New Economic Realities   //   January 23, 2023  ■  4 min read

How retailers are trying to save on rising fulfillment and warehousing costs 

As the threat of a recession looms, retailers are trying to save on fulfillment costs by turning to automation and closing warehouses.

In January, online pet retailer Chewy said it would set up at least two additional automated fulfillment centers to decrease cost and expand capacity. “When we think about the future of our fulfillment network, automation is at the center of that. It lowers the cost, it improves safety, it increases capacity,” Chewy CFO Mario Marte told The Wall Street Journal. Last year, Kroger built two automated fulfillment centers in Nashville, Tennessee and Maywood, Illinois with warehouse company Ocado to add scale to their fulfillment network while utilizing the benefits of automation.

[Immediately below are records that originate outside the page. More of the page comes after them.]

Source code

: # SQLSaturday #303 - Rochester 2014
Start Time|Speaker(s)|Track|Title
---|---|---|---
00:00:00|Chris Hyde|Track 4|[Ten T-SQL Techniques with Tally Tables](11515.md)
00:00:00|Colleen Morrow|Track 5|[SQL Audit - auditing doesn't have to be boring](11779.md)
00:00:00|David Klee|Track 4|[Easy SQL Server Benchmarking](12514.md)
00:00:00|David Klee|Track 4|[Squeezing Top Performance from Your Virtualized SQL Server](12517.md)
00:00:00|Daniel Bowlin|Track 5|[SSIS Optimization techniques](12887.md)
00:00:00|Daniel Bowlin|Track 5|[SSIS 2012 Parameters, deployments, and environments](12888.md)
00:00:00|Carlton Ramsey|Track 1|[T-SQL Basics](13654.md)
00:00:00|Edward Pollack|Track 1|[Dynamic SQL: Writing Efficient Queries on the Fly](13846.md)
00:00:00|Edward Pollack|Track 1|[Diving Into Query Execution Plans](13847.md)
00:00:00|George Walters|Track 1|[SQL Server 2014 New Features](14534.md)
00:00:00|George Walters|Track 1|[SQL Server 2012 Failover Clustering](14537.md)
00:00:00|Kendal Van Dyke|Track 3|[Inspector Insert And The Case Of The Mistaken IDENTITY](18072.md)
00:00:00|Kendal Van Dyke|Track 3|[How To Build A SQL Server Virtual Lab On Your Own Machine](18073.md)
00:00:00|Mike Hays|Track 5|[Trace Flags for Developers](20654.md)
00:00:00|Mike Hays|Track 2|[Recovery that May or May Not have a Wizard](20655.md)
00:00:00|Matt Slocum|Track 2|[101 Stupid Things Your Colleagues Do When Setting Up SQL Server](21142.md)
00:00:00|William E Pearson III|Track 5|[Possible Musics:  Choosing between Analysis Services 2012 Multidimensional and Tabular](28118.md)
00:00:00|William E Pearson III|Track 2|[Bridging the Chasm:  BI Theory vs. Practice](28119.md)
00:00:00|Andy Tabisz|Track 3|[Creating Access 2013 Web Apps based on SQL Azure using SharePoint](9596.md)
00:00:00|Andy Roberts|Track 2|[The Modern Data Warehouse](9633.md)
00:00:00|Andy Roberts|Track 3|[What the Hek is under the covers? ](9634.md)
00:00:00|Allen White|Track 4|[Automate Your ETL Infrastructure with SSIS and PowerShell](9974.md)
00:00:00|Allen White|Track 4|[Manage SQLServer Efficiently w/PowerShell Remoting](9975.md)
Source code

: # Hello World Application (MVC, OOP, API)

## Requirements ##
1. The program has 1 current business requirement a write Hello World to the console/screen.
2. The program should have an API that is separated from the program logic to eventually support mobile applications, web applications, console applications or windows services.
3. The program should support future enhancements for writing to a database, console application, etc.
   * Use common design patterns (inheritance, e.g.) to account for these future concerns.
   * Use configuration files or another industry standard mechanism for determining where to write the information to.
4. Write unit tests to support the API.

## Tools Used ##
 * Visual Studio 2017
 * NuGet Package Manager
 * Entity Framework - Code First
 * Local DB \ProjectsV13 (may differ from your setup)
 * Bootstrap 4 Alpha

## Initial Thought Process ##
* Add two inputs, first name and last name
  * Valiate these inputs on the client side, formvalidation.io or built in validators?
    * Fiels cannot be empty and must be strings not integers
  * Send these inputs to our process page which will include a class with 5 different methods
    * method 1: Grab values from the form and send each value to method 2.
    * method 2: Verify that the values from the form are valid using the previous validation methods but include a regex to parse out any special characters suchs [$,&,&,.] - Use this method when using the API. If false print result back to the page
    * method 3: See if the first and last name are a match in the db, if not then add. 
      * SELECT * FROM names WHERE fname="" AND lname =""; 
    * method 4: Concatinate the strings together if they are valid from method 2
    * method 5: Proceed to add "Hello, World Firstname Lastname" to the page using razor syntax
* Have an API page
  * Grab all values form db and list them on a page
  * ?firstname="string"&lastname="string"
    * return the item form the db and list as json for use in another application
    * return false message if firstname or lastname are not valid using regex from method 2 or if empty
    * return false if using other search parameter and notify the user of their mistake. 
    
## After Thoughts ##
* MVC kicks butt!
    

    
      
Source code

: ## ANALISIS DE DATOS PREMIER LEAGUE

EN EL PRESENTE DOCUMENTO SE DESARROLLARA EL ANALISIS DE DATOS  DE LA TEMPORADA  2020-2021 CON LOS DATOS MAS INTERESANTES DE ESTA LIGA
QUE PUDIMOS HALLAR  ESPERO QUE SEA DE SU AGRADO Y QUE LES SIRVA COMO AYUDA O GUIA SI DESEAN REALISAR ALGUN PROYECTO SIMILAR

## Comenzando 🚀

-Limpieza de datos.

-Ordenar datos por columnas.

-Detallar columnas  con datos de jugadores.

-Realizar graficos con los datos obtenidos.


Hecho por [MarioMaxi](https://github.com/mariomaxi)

Meanwhile e-commerce giant Amazon has been closing, canceling or postponing warehouses around the United States. “In 2022, the Amazon distribution network was impacted by the company’s need to reduce operating expenses,” wrote MWPVL International, a supply chain and logistics consulting firm, in a report. “Over 90 buildings were either closed, canceled or delayed, primarily in the USA. In 2023, we anticipate that similar cutbacks will take place in the rest of the world.”

E-commerce companies that were hit hard by a slowdown in online ordering in their respective sectors have also resorted to warehouse closures. Meal kit provider HelloFresh announced the closure of its distribution center in Richmond, California last October, for example. Both Walmart and Amazon, meanwhile, have laid off thousands of workers at fulfillment centers across the U.S. last year to optimize their operations.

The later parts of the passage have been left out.